Items listed in a dataset>
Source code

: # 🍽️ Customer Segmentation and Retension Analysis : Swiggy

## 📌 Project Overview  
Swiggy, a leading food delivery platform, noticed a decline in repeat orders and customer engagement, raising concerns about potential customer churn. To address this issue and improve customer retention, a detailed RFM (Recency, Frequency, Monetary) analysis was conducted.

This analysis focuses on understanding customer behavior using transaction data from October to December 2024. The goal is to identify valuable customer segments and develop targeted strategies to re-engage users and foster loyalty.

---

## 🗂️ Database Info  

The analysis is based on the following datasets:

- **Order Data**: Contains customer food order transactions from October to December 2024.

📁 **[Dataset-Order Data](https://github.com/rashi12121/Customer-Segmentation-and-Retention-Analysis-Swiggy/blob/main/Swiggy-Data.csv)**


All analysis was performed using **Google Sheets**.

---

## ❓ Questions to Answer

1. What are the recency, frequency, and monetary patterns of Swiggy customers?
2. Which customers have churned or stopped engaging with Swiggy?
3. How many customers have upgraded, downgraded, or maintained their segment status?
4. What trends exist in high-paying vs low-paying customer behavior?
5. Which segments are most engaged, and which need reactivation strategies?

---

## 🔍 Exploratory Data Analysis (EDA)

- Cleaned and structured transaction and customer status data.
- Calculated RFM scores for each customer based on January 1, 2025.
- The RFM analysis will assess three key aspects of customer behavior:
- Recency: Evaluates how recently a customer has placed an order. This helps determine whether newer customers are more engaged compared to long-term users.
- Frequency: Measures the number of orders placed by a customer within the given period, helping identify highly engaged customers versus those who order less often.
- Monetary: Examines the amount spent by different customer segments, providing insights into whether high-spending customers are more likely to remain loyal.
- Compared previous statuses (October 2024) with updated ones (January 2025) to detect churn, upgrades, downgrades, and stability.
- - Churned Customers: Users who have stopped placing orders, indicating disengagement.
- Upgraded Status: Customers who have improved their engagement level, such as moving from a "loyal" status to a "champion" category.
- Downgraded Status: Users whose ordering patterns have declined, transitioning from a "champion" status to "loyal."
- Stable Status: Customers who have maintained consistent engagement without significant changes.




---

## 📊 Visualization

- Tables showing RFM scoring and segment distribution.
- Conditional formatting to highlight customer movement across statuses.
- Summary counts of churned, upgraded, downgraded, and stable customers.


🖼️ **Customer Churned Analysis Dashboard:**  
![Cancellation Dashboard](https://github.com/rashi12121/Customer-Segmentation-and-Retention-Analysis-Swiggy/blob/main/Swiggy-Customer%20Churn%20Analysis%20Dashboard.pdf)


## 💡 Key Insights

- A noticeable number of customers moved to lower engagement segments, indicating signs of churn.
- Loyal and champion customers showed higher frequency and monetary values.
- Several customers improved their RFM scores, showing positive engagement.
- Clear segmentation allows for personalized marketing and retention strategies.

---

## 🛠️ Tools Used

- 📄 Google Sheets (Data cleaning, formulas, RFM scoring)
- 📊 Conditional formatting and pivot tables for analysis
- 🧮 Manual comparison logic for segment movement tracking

Directions for this task> Could you set down, word for word, only the lines above from the line with "- **Order Data**: Contains" to the line with "2. Which customers", including both?

Result>
- **Order Data**: Contains customer food order transactions from October to December 2024.

📁 **[Dataset-Order Data](https://github.com/rashi12121/Customer-Segmentation-and-Retention-Analysis-Swiggy/blob/main/Swiggy-Data.csv)**


All analysis was performed using **Google Sheets**.

---

## ❓ Questions to Answer

1. What are the recency, frequency, and monetary patterns of Swiggy customers?
2. Which customers have churned or stopped engaging with Swiggy?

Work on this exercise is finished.